İşte, bu sorular sağanağına yakalanıp, bunalımlarda savruluyorsan

sel önündeki kumla, kütük, yel önündeki gazelle, kağıtlar gibi ......

Yahut ta, kendini çöpe atılan sıkılıp, posası kalmış limon hissediyorsan!

Oracıkta, hemen, hiç uzun etmeden daya sırtını bir duvara, içiyorsan, yak bir sigara ....

Yoksa aran, tütünle, dumanla, külle ....

Say ki  o, zaman voltalardasın, içindeki mapushane koğuşunda .......!

Hallerinin böylesine berbat mı berbat hatta, boktanlığında ........

Düşün ki, yarasını yalayarak tımar eden, sokak köpeklerinden aşağı kalır yanın yok .......!

Etmeye niyetin yoksa, şükür ...

O, halde .......

Hem de, en okkalısından ve yakası-bağrı açılmamışından salla bir küfür ....

Afakanlar basıp, hayatla, kendine yenilmekse korkun .......

Bulamamak'sa çıkış yolu .......

Sakızını boka düşürmüş hissederek, kendine kızıp, göz yaşı-sümük düğünlerinde, dövünüp durmaktansa ......

'' - Tebdili mekanda, vardır hayır ... '' Diyen, gün görmüş ekabirler misali, çık önce, kendi içinden ve sonra, azad etmişlikle, kendini ....

Haykır, haykırabildiğince, içindeki yanardağın patllmasını önleyememişken lavını kus, rahatla ....

Ama sen, sen ol ......

Açma, içini önüne gelen, yoluna çıkan, her insan geçinene .....

Hele ki, '' - İsim sinmedik yere, pazar kurulmaz '' Gerçeğini ve sözünü hayatın defalarca doğruladığını göz ardı etmeyerek ....

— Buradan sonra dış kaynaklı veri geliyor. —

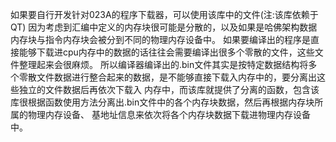 如果要自行开发针对023A的程序下载器，可以使用该库中的文件(注:该库依赖于QT)
因为考虑到汇编中定义的内存块很可能是分散的，以及如果是哈佛架构数据内存块与指令内存块会被分到不同的物理内存设备中。
如果要编译出的程序是直接能够下载进cpu内存中的数据的话往往会需要编译出很多个零散的文件，这些文件整理起来会很麻烦。
所以编译器编译出的.bin文件其实是按特定数据结构将多个零散文件数据进行整合起来的数据，是不能够直接下载入内存中的，要分离出这些独立的文件数据后再依次下载入
内存中，而该库就提供了分离的函数，包含该库很根据函数使用方法分离出.bin文件中的各个内存块数据，然后再根据内存块所属的物理内存设备、
基地址信息来依次将各个内存块数据下载进物理内存设备中。
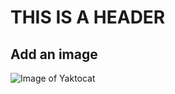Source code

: # THIS IS A HEADER #
## Add an image ## 
![Image of Yaktocat](https://octodex.github.com/images/yaktocat.png)
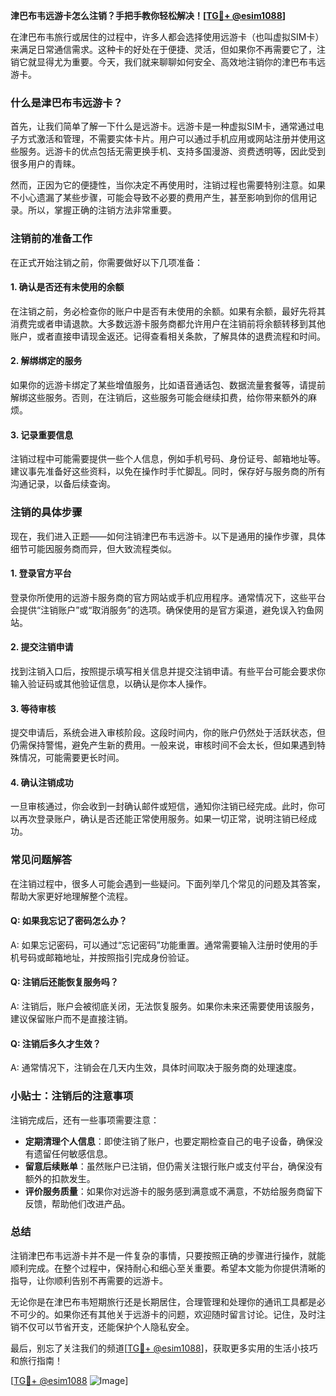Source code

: **津巴布韦远游卡怎么注销？手把手教你轻松解决！[[TG💪+ @esim1088](https://t.me/s/esim1088)]**

在津巴布韦旅行或居住的过程中，许多人都会选择使用远游卡（也叫虚拟SIM卡）来满足日常通信需求。这种卡的好处在于便捷、灵活，但如果你不再需要它了，注销它就显得尤为重要。今天，我们就来聊聊如何安全、高效地注销你的津巴布韦远游卡。

### 什么是津巴布韦远游卡？

首先，让我们简单了解一下什么是远游卡。远游卡是一种虚拟SIM卡，通常通过电子方式激活和管理，不需要实体卡片。用户可以通过手机应用或网站注册并使用这些服务。远游卡的优点包括无需更换手机、支持多国漫游、资费透明等，因此受到很多用户的青睐。

然而，正因为它的便捷性，当你决定不再使用时，注销过程也需要特别注意。如果不小心遗漏了某些步骤，可能会导致不必要的费用产生，甚至影响到你的信用记录。所以，掌握正确的注销方法非常重要。

### 注销前的准备工作

在正式开始注销之前，你需要做好以下几项准备：

#### 1. 确认是否还有未使用的余额
在注销之前，务必检查你的账户中是否有未使用的余额。如果有余额，最好先将其消费完或者申请退款。大多数远游卡服务商都允许用户在注销前将余额转移到其他账户，或者直接申请现金返还。记得查看相关条款，了解具体的退费流程和时间。

#### 2. 解绑绑定的服务
如果你的远游卡绑定了某些增值服务，比如语音通话包、数据流量套餐等，请提前解绑这些服务。否则，在注销后，这些服务可能会继续扣费，给你带来额外的麻烦。

#### 3. 记录重要信息
注销过程中可能需要提供一些个人信息，例如手机号码、身份证号、邮箱地址等。建议事先准备好这些资料，以免在操作时手忙脚乱。同时，保存好与服务商的所有沟通记录，以备后续查询。

### 注销的具体步骤

现在，我们进入正题——如何注销津巴布韦远游卡。以下是通用的操作步骤，具体细节可能因服务商而异，但大致流程类似。

#### 1. 登录官方平台
登录你所使用的远游卡服务商的官方网站或手机应用程序。通常情况下，这些平台会提供“注销账户”或“取消服务”的选项。确保使用的是官方渠道，避免误入钓鱼网站。

#### 2. 提交注销申请
找到注销入口后，按照提示填写相关信息并提交注销申请。有些平台可能会要求你输入验证码或其他验证信息，以确认是你本人操作。

#### 3. 等待审核
提交申请后，系统会进入审核阶段。这段时间内，你的账户仍然处于活跃状态，但仍需保持警惕，避免产生新的费用。一般来说，审核时间不会太长，但如果遇到特殊情况，可能需要更长时间。

#### 4. 确认注销成功
一旦审核通过，你会收到一封确认邮件或短信，通知你注销已经完成。此时，你可以再次登录账户，确认是否还能正常使用服务。如果一切正常，说明注销已经成功。

### 常见问题解答

在注销过程中，很多人可能会遇到一些疑问。下面列举几个常见的问题及其答案，帮助大家更好地理解整个流程。

#### Q: 如果我忘记了密码怎么办？
A: 如果忘记密码，可以通过“忘记密码”功能重置。通常需要输入注册时使用的手机号码或邮箱地址，并按照指引完成身份验证。

#### Q: 注销后还能恢复服务吗？
A: 注销后，账户会被彻底关闭，无法恢复服务。如果你未来还需要使用该服务，建议保留账户而不是直接注销。

#### Q: 注销后多久才生效？
A: 通常情况下，注销会在几天内生效，具体时间取决于服务商的处理速度。

### 小贴士：注销后的注意事项

注销完成后，还有一些事项需要注意：

- **定期清理个人信息**：即使注销了账户，也要定期检查自己的电子设备，确保没有遗留任何敏感信息。
- **留意后续账单**：虽然账户已注销，但仍需关注银行账户或支付平台，确保没有额外的扣款发生。
- **评价服务质量**：如果你对远游卡的服务感到满意或不满意，不妨给服务商留下反馈，帮助他们改进产品。

### 总结

注销津巴布韦远游卡并不是一件复杂的事情，只要按照正确的步骤进行操作，就能顺利完成。在整个过程中，保持耐心和细心至关重要。希望本文能为你提供清晰的指导，让你顺利告别不再需要的远游卡。

无论你是在津巴布韦短期旅行还是长期居住，合理管理和处理你的通讯工具都是必不可少的。如果你还有其他关于远游卡的问题，欢迎随时留言讨论。记住，及时注销不仅可以节省开支，还能保护个人隐私安全。

最后，别忘了关注我们的频道[[TG💪+ @esim1088](https://t.me/s/esim1088)]，获取更多实用的生活小技巧和旅行指南！

[[TG💪+ @esim1088](https://t.me/s/esim1088) ![Image](https://i.postimg.cc/4NQfJmqS/Snipaste-2025-05-13-00-14-12.png)]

Hiç mi hiç kalkışma, geçerek kendinen ....

Neyin, nesi, kimin fesi olduğunu bilmediğin birine ......!

Taş bas yüreğine, kilit vur diline, mühürle dudaklarını, ileride başını ağrıtacağına, susmayı bilip-becererek .......

Gelsede sözcükler diline, yut gitsin, gönder geriye, taşan yüreğinin duygularını saçıp-savurma rast gele, hele, hele de müsriflikle ......!

Gün gelir o, okla yada hançerle vurur seni, sinenden ......

Beceremese de,ya kakar başına yada sırrını verir ele,dile, rezil-rüsva eder seni, durduk yerde ......!

Bilesin ki, dünyaya gelmeyi seçmeye seçemesende .........

Yoldaşınla, sırdaşını seçenliğinde ayır, Hancarla, Pancarı .............

Cücükle, soğanı, insanla, insan müsvettesini , hele, hele de ...

Karakter ve insanlık fukarası iblisle, masumu ...........!

Yapma, bundan beter kötülüğü kendine ...

Derdini, ummana dök, Asumana inle ama .......

Ama ....

Ne yaparsan, yap bil, becer ve başar ...

Sırdaşın'la, yoldaşını seçmeyi ......

Yaşadığın buhran ve bunalımla, yüz, yüze kaldığın naçarlıktan ders çıkar kendine ....

Bu hallerinde, muhtaçken dost nefesine, yoksa etrafında ele gelir, yüreğine dokunan dostla, kulağını ve ruhunu ısıtan dost sesi .....

Bunca ömrü ve zamanı heba edip, ıskalamış'sın demektir hayatı, dostlukla, yoldaşlık ve canlıkla, can canalık adına .....

Çünkü, dımdızlak kala kalmışlığınla ortalıkta bir başına .....

Bil ki .....

Emin ve ehil, güvenilir sırdaşla, yoldaş var edip, dost çoğaltamamışındır  dünyanla, çevrende ...

O zaman, dön bak geriye ve kendine ...

'' - Ben nerede yanlış yaptım ? '' Diye ...

Bunalımdan, kaostan, karla olmasa da, iflasla ve müflis olarak çıkmamak adına .....!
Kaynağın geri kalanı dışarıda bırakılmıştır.